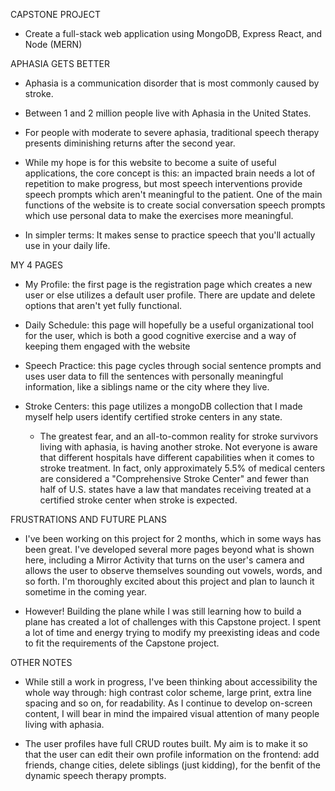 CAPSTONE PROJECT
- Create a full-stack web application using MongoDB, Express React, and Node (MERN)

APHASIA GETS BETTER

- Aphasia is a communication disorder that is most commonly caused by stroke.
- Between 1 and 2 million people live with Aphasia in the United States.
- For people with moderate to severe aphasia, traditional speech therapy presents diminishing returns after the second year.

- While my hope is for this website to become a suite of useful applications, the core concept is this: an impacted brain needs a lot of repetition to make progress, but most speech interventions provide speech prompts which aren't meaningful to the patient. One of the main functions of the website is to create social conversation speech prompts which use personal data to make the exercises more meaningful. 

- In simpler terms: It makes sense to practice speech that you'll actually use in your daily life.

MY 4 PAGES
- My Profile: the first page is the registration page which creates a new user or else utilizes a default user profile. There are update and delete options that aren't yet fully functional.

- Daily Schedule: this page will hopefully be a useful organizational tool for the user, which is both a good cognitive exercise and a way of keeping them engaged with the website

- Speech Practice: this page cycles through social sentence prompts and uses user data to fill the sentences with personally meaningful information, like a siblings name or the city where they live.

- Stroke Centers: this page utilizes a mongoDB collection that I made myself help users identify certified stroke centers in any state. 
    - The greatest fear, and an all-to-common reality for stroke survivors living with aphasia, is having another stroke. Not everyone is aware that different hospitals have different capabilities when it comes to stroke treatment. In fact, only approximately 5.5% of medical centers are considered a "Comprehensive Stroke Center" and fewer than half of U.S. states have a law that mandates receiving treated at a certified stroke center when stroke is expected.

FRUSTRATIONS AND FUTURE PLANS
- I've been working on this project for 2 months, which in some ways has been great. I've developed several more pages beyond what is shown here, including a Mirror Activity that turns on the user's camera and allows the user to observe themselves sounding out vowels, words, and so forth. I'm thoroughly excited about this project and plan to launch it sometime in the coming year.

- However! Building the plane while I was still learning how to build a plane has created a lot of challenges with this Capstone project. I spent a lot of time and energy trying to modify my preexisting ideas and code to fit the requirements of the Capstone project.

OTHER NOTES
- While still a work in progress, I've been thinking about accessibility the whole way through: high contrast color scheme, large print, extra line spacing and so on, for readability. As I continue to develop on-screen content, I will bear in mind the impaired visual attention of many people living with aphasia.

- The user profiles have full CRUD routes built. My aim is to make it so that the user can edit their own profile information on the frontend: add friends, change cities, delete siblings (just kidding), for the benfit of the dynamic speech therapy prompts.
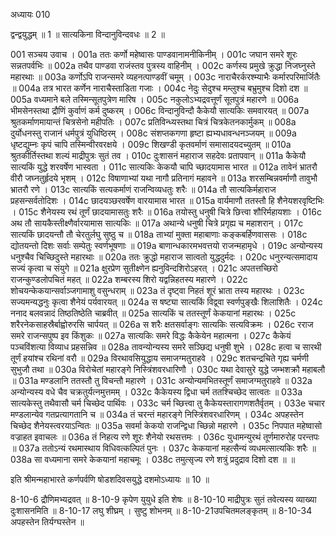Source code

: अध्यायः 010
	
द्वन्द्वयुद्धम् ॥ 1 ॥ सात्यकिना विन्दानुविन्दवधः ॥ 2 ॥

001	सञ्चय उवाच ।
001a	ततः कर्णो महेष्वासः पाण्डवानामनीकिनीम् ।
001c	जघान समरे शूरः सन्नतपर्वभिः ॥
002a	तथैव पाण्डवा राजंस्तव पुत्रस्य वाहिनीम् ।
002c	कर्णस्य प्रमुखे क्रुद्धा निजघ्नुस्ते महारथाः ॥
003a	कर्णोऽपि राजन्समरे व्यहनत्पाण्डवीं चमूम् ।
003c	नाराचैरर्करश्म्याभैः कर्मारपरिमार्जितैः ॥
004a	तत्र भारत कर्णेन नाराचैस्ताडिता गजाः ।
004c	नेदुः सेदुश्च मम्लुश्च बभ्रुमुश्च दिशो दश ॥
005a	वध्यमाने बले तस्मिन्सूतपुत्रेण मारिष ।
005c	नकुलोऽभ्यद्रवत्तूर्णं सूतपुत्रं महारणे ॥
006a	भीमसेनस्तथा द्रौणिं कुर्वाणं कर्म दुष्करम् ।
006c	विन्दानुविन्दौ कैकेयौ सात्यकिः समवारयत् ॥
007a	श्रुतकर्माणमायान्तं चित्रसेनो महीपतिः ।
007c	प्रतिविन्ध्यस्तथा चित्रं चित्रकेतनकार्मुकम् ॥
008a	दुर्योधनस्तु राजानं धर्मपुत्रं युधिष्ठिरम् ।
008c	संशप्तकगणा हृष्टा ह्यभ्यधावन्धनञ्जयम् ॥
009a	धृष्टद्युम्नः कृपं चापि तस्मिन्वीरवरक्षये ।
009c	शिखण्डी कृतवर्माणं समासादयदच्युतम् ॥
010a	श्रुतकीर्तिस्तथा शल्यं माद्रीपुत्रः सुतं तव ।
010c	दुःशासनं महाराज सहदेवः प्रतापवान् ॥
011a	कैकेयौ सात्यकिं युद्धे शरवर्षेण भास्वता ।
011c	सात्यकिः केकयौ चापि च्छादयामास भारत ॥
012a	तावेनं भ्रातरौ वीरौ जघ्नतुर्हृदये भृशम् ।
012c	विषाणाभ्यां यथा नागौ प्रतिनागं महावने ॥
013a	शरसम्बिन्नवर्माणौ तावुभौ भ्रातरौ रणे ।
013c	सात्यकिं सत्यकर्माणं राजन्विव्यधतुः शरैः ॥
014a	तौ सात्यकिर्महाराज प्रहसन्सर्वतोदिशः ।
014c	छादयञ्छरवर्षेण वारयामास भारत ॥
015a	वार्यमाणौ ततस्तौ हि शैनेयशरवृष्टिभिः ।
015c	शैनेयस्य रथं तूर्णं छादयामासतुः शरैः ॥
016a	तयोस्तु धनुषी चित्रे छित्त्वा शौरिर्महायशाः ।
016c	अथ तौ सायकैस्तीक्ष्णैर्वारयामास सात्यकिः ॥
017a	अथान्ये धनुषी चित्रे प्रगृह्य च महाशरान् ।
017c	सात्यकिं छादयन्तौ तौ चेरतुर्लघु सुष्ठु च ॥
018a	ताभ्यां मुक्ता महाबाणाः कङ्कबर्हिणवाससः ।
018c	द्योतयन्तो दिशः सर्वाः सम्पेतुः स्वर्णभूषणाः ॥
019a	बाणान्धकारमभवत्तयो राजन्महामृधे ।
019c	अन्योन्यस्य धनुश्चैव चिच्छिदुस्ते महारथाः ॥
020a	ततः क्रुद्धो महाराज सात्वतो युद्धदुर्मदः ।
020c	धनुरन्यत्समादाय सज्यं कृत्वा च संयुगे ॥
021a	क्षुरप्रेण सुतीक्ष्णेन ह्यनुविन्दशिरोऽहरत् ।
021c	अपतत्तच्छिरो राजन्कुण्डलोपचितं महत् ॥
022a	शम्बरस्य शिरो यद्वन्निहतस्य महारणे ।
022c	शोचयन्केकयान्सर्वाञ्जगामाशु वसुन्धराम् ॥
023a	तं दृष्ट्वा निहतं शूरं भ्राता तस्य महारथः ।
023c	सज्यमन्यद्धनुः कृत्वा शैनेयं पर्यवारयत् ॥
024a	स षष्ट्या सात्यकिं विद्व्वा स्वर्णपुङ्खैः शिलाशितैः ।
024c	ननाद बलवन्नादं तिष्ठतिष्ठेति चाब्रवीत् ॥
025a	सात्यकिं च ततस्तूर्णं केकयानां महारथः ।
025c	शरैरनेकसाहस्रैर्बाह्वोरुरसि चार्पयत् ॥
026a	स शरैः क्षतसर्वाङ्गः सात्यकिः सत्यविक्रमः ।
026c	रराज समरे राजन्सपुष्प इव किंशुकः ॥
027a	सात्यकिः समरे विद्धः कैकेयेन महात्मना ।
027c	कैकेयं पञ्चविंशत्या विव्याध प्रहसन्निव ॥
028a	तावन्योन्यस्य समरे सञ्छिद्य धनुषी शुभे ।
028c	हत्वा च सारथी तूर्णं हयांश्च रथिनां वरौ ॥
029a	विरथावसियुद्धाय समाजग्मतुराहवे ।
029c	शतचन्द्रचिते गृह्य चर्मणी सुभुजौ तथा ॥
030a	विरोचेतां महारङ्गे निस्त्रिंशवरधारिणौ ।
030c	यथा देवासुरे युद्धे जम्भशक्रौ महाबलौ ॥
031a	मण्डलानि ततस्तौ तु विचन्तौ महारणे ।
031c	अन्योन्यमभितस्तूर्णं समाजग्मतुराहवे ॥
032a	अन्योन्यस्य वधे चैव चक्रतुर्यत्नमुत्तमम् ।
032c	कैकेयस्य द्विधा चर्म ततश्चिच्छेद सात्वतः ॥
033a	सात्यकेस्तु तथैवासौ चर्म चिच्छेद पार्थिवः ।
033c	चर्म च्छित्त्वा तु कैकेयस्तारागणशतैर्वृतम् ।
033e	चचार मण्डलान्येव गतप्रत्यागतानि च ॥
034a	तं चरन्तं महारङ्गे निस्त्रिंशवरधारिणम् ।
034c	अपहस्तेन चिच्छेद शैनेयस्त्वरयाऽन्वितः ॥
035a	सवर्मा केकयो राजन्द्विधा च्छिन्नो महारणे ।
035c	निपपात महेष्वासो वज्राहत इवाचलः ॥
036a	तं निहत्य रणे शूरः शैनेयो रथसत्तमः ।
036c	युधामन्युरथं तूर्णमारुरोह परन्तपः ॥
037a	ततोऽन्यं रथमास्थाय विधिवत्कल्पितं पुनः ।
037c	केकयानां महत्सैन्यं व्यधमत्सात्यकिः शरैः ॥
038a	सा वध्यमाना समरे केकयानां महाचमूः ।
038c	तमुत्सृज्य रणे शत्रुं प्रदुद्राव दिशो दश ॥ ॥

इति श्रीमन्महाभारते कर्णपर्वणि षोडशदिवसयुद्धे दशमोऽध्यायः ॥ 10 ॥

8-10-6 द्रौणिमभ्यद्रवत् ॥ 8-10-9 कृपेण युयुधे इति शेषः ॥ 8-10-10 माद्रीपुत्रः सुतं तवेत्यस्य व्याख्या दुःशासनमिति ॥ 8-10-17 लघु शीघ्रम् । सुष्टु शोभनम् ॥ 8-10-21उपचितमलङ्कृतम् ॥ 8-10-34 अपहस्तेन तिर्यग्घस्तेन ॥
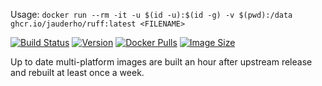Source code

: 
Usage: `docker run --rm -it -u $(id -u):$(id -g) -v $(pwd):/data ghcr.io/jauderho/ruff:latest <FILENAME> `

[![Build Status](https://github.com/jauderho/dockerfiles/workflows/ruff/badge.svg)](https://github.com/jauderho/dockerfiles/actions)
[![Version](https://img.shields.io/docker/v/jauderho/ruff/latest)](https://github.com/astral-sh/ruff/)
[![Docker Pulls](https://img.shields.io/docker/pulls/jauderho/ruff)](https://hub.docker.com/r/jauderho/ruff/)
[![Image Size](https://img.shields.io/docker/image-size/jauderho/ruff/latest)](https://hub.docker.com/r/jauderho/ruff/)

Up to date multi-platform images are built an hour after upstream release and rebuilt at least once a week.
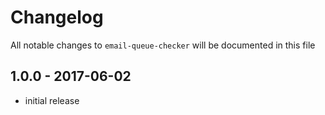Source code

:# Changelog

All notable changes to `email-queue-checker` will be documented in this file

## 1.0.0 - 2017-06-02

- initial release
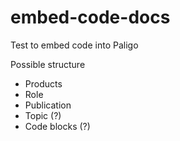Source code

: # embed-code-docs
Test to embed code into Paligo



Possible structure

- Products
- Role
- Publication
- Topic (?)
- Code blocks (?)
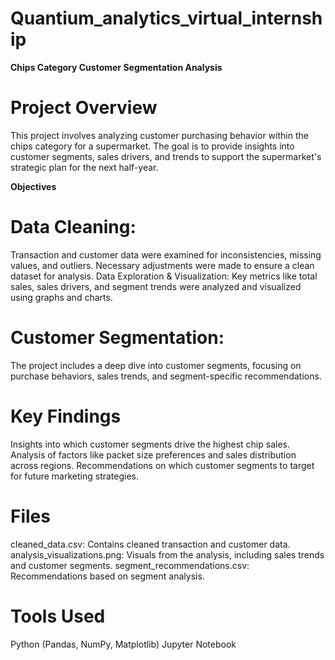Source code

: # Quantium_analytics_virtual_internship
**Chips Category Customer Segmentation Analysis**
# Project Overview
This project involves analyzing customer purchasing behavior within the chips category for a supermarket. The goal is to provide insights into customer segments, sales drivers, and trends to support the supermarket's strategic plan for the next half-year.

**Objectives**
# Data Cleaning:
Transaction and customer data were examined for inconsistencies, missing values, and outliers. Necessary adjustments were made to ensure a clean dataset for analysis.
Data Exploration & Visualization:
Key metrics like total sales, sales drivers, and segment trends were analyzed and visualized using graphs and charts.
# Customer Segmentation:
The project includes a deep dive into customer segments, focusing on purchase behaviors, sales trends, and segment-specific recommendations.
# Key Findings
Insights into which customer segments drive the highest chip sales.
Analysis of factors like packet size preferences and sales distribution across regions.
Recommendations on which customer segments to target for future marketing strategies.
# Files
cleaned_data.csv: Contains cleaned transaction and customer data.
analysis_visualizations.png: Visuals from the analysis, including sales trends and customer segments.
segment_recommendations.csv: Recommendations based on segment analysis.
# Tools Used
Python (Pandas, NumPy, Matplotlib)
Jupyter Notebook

****

Brief: The response must match the data line for line, from its first line through the line with "- Speech Practice: this", inclusive, and must leave out the pictures.

Answer space:
 CAPSTONE PROJECT
- Create a full-stack web application using MongoDB, Express React, and Node (MERN)

APHASIA GETS BETTER

- Aphasia is a communication disorder that is most commonly caused by stroke.
- Between 1 and 2 million people live with Aphasia in the United States.
- For people with moderate to severe aphasia, traditional speech therapy presents diminishing returns after the second year.

- While my hope is for this website to become a suite of useful applications, the core concept is this: an impacted brain needs a lot of repetition to make progress, but most speech interventions provide speech prompts which aren't meaningful to the patient. One of the main functions of the website is to create social conversation speech prompts which use personal data to make the exercises more meaningful. 

- In simpler terms: It makes sense to practice speech that you'll actually use in your daily life.

MY 4 PAGES
- My Profile: the first page is the registration page which creates a new user or else utilizes a default user profile. There are update and delete options that aren't yet fully functional.

- Daily Schedule: this page will hopefully be a useful organizational tool for the user, which is both a good cognitive exercise and a way of keeping them engaged with the website

- Speech Practice: this page cycles through social sentence prompts and uses user data to fill the sentences with personally meaningful information, like a siblings name or the city where they live.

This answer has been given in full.